Giter Club home page Giter Club logo

Comments (11)

jldbc avatar jldbc commented on July 3, 2024

Good question. I didn't realize that wasn't included there. It's also missing in batting_stats_bref(season). The tables these scrape from don't include bWAR, but I'm open to moving these functions over to a better table.

They're currently using Baseball Reference's Daily Gamelog Finder, where batting_stats_bref(season) supplies a season-length date range to batting_stats_range(start_dt,end_dt). Know of a better table that includes WAR + all the other standard stats for each player?

from pybaseball.

trojanguard25 avatar trojanguard25 commented on July 3, 2024

I'm not aware of any way to query bWAR over a date range. Baseball-reference hosts files that include player bWAR (among other stats that go into their WAR calculations) for batters and pitchers. Every player has an entry broken up by year-team-stint.
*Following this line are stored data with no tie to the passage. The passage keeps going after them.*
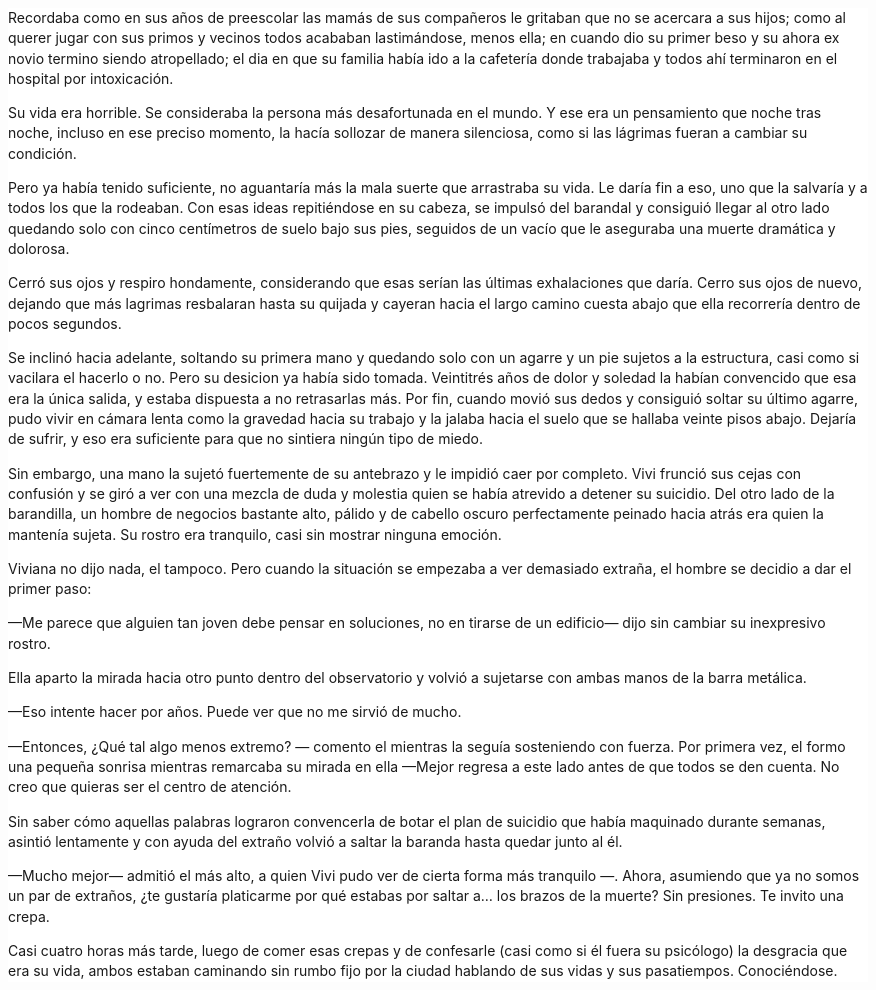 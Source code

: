 Recordaba como en sus años de preescolar las mamás de sus compañeros le gritaban que no se acercara a sus hijos; como al querer jugar con sus primos y vecinos todos acababan lastimándose, menos ella; en cuando dio su primer beso y su ahora ex novio termino siendo atropellado; el dia en que su familia había ido a la cafetería donde trabajaba y todos ahí terminaron en el hospital por intoxicación.

Su vida era horrible. Se consideraba la persona más desafortunada en el mundo. Y ese era un pensamiento que noche tras noche, incluso en ese preciso momento, la hacía sollozar de manera silenciosa, como si las lágrimas fueran a cambiar su condición.

Pero ya había tenido suficiente, no aguantaría más la mala suerte que arrastraba su vida. Le daría fin a eso, uno que la salvaría y a todos los que la rodeaban. Con esas ideas repitiéndose en su cabeza, se impulsó del barandal y consiguió llegar al otro lado quedando solo con cinco centímetros de suelo bajo sus pies, seguidos de un vacío que le aseguraba una muerte dramática y dolorosa.

Cerró sus ojos y respiro hondamente, considerando que esas serían las últimas exhalaciones que daría. Cerro sus ojos de nuevo, dejando que más lagrimas resbalaran hasta su quijada y cayeran hacia el largo camino cuesta abajo que ella recorrería dentro de pocos segundos.

Se inclinó hacia adelante, soltando su primera mano y quedando solo con un agarre y un pie sujetos a la estructura, casi como si vacilara el hacerlo o no. Pero su desicion ya había sido tomada. Veintitrés años de dolor y soledad la habían convencido que esa era la única salida, y estaba dispuesta a no retrasarlas más. Por fin, cuando movió sus dedos y consiguió soltar su último agarre, pudo vivir en cámara lenta como la gravedad hacia su trabajo y la jalaba hacia el suelo que se hallaba veinte pisos abajo. Dejaría de sufrir, y eso era suficiente para que no sintiera ningún tipo de miedo.

Sin embargo, una mano la sujetó fuertemente de su antebrazo y le impidió caer por completo. Vivi frunció sus cejas con confusión y se giró a ver con una mezcla de duda y molestia quien se había atrevido a detener su suicidio. Del otro lado de la barandilla, un hombre de negocios bastante alto, pálido y de cabello oscuro perfectamente peinado hacia atrás era quien la mantenía sujeta. Su rostro era tranquilo, casi sin mostrar ninguna emoción.

Viviana no dijo nada, el tampoco. Pero cuando la situación se empezaba a ver demasiado extraña, el hombre se decidio a dar el primer paso:

—Me parece que alguien tan joven debe pensar en soluciones, no en tirarse de un edificio— dijo sin cambiar su inexpresivo rostro.

Ella aparto la mirada hacia otro punto dentro del observatorio y volvió a sujetarse con ambas manos de la barra metálica.

—Eso intente hacer por años. Puede ver que no me sirvió de mucho.

—Entonces, ¿Qué tal algo menos extremo? — comento el mientras la seguía sosteniendo con fuerza. Por primera vez, el formo una pequeña sonrisa mientras remarcaba su mirada en ella —Mejor regresa a este lado antes de que todos se den cuenta. No creo que quieras ser el centro de atención.

Sin saber cómo aquellas palabras lograron convencerla de botar el plan de suicidio que había maquinado durante semanas, asintió lentamente y con ayuda del extraño volvió a saltar la baranda hasta quedar junto al él.

—Mucho mejor— admitió el más alto, a quien Vivi pudo ver de cierta forma más tranquilo —. Ahora, asumiendo que ya no somos un par de extraños, ¿te gustaría platicarme por qué estabas por saltar a… los brazos de la muerte? Sin presiones. Te invito una crepa.

Casi cuatro horas más tarde, luego de comer esas crepas y de confesarle (casi como si él fuera su psicólogo) la desgracia que era su vida, ambos estaban caminando sin rumbo fijo por la ciudad hablando de sus vidas y sus pasatiempos. Conociéndose. 

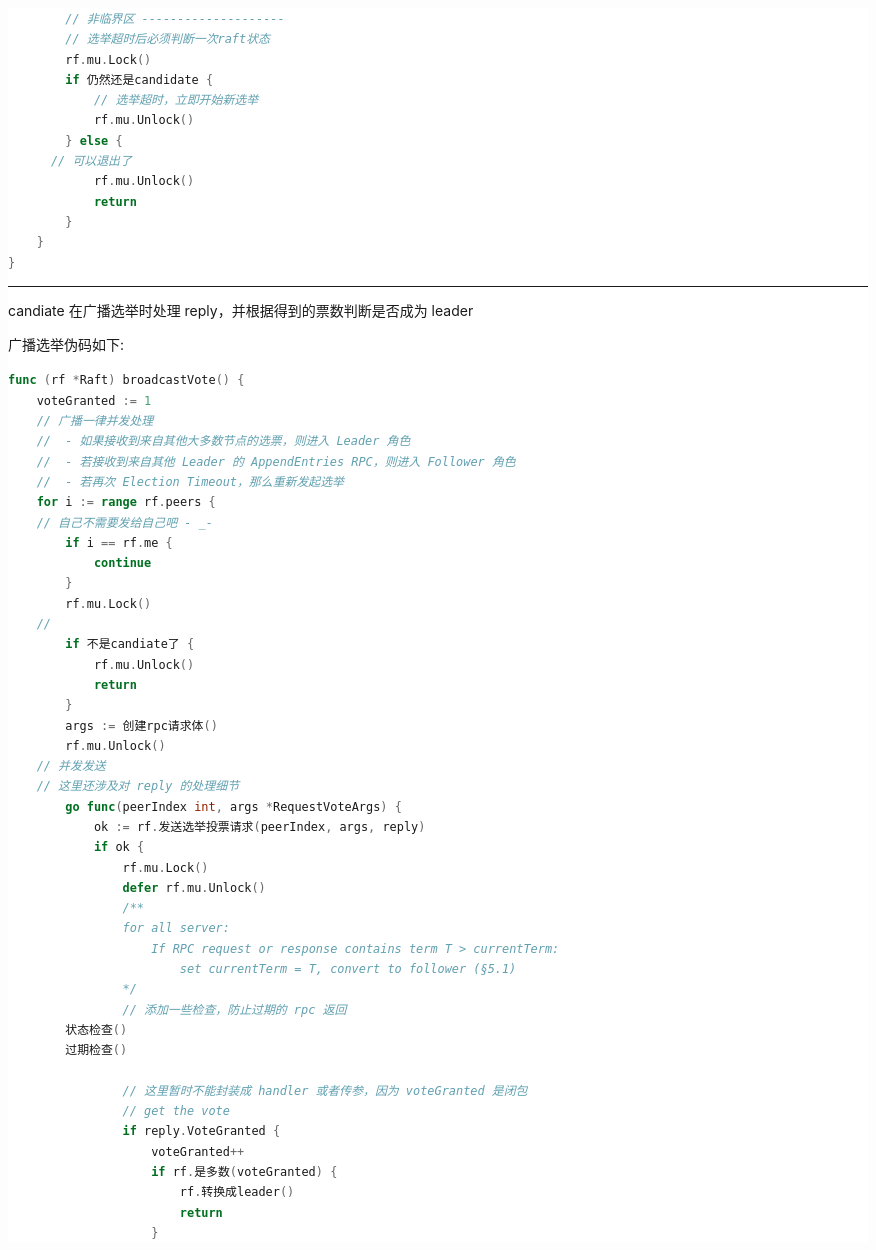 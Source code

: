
 ```go
		// 非临界区 --------------------
		// 选举超时后必须判断一次raft状态
		rf.mu.Lock()
		if 仍然还是candidate {
			// 选举超时，立即开始新选举
			rf.mu.Unlock()
		} else {
      // 可以退出了
			rf.mu.Unlock()
			return
		}
	}
}
```

----

candiate 在广播选举时处理 reply，并根据得到的票数判断是否成为 leader

广播选举伪码如下:

```go
func (rf *Raft) broadcastVote() {
	voteGranted := 1
	// 广播一律并发处理
	//  - 如果接收到来自其他大多数节点的选票，则进入 Leader 角色
	//  - 若接收到来自其他 Leader 的 AppendEntries RPC，则进入 Follower 角色
	//  - 若再次 Election Timeout，那么重新发起选举
	for i := range rf.peers {
    // 自己不需要发给自己吧 - _-
		if i == rf.me {
			continue
		}
		rf.mu.Lock()
    // 
		if 不是candiate了 {
			rf.mu.Unlock()
			return
		}
		args := 创建rpc请求体()
		rf.mu.Unlock()
    // 并发发送
    // 这里还涉及对 reply 的处理细节
		go func(peerIndex int, args *RequestVoteArgs) {
			ok := rf.发送选举投票请求(peerIndex, args, reply)
			if ok {
				rf.mu.Lock()
				defer rf.mu.Unlock()
				/**
				for all server:
					If RPC request or response contains term T > currentTerm:
						set currentTerm = T, convert to follower (§5.1)
				*/
				// 添加一些检查，防止过期的 rpc 返回
        状态检查()
        过期检查()

				// 这里暂时不能封装成 handler 或者传参，因为 voteGranted 是闭包
				// get the vote
				if reply.VoteGranted {
					voteGranted++
					if rf.是多数(voteGranted) {
						rf.转换成leader()
						return
					}
``` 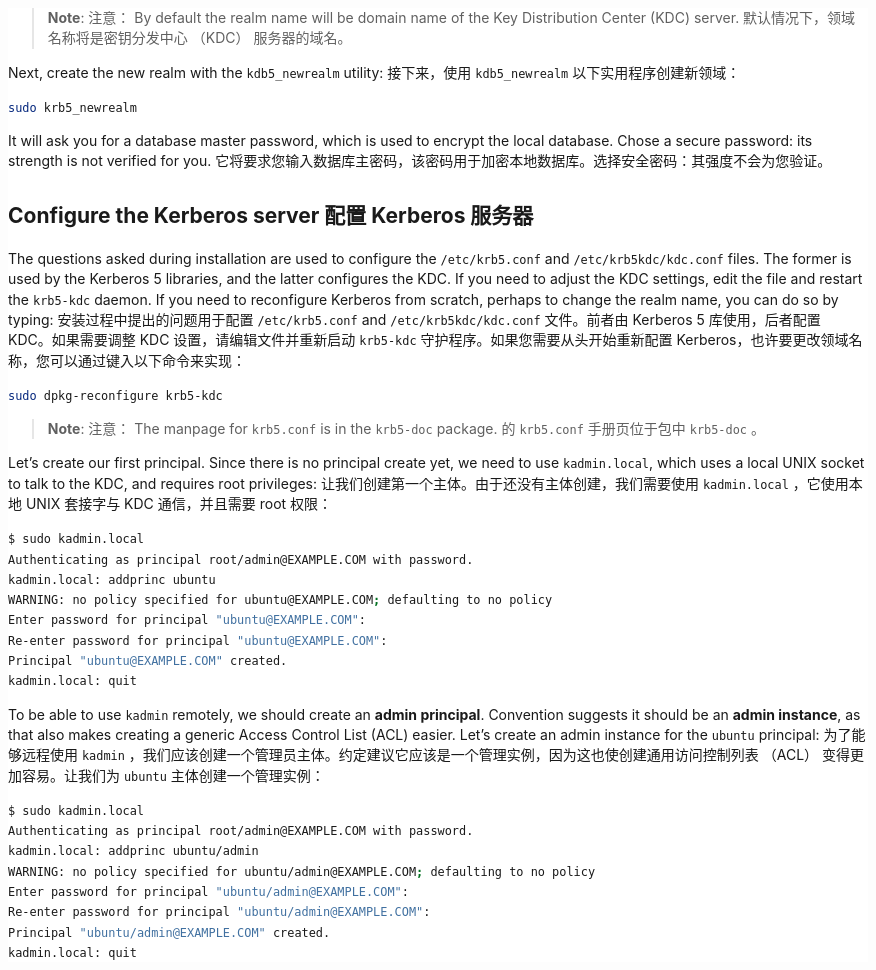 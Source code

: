 > **Note**: 注意：
>  By default the realm name will be domain name of the Key Distribution Center (KDC) server.
> 默认情况下，领域名称将是密钥分发中心 （KDC） 服务器的域名。

Next, create the new realm with the `kdb5_newrealm` utility:
接下来，使用 `kdb5_newrealm` 以下实用程序创建新领域：

```bash
sudo krb5_newrealm
```

It will ask you for a database master password, which is used to encrypt  the local database. Chose a secure password: its strength is not  verified for you.
它将要求您输入数据库主密码，该密码用于加密本地数据库。选择安全密码：其强度不会为您验证。

## Configure the Kerberos server 配置 Kerberos 服务器

The questions asked during installation are used to configure the `/etc/krb5.conf` and `/etc/krb5kdc/kdc.conf` files. The former is used by the Kerberos 5 libraries, and the latter  configures the KDC. If you need to adjust the KDC settings, edit the  file and restart the `krb5-kdc` daemon. If you need to reconfigure Kerberos from scratch, perhaps to change the realm name, you can do so by typing:
安装过程中提出的问题用于配置 `/etc/krb5.conf` and `/etc/krb5kdc/kdc.conf` 文件。前者由 Kerberos 5 库使用，后者配置 KDC。如果需要调整 KDC 设置，请编辑文件并重新启动 `krb5-kdc` 守护程序。如果您需要从头开始重新配置 Kerberos，也许要更改领域名称，您可以通过键入以下命令来实现：

```bash
sudo dpkg-reconfigure krb5-kdc
```

> **Note**: 注意：
>  The manpage for `krb5.conf` is in the `krb5-doc` package.
> 的 `krb5.conf` 手册页位于包中 `krb5-doc` 。

Let’s create our first principal. Since there is no principal create yet, we need to use `kadmin.local`, which uses a local UNIX socket to talk to the KDC, and requires root privileges:
让我们创建第一个主体。由于还没有主体创建，我们需要使用 `kadmin.local` ，它使用本地 UNIX 套接字与 KDC 通信，并且需要 root 权限：

```bash
$ sudo kadmin.local
Authenticating as principal root/admin@EXAMPLE.COM with password.
kadmin.local: addprinc ubuntu
WARNING: no policy specified for ubuntu@EXAMPLE.COM; defaulting to no policy
Enter password for principal "ubuntu@EXAMPLE.COM": 
Re-enter password for principal "ubuntu@EXAMPLE.COM": 
Principal "ubuntu@EXAMPLE.COM" created.
kadmin.local: quit
```

To be able to use `kadmin` remotely, we should create an **admin principal**. Convention suggests it should be an **admin instance**, as that also makes creating a generic Access Control List (ACL) easier. Let’s create an admin instance for the `ubuntu` principal:
为了能够远程使用 `kadmin` ，我们应该创建一个管理员主体。约定建议它应该是一个管理实例，因为这也使创建通用访问控制列表 （ACL） 变得更加容易。让我们为 `ubuntu` 主体创建一个管理实例：

```bash
$ sudo kadmin.local
Authenticating as principal root/admin@EXAMPLE.COM with password.
kadmin.local: addprinc ubuntu/admin
WARNING: no policy specified for ubuntu/admin@EXAMPLE.COM; defaulting to no policy
Enter password for principal "ubuntu/admin@EXAMPLE.COM": 
Re-enter password for principal "ubuntu/admin@EXAMPLE.COM": 
Principal "ubuntu/admin@EXAMPLE.COM" created.
kadmin.local: quit
```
http://www.baseball-reference.com/data/war_daily_bat.txt
http://www.baseball-reference.com/data/war_daily_pitch.txt

These files are updated daily during the season, as well as during the offseason whenever they make stat adjustments.

I don't think there are analogous files for traditional counting stats, so you will probably need separate interfaces.

from pybaseball.

jfreynolds avatar jfreynolds commented on July 3, 2024

My initial thought was get a player's baseball reference ID and just scrape the table from their actual player page. You could sum up something like WAR for a given range, but that feels like more of a band-aid fix. Wouldn't work for aggregating other values over a range.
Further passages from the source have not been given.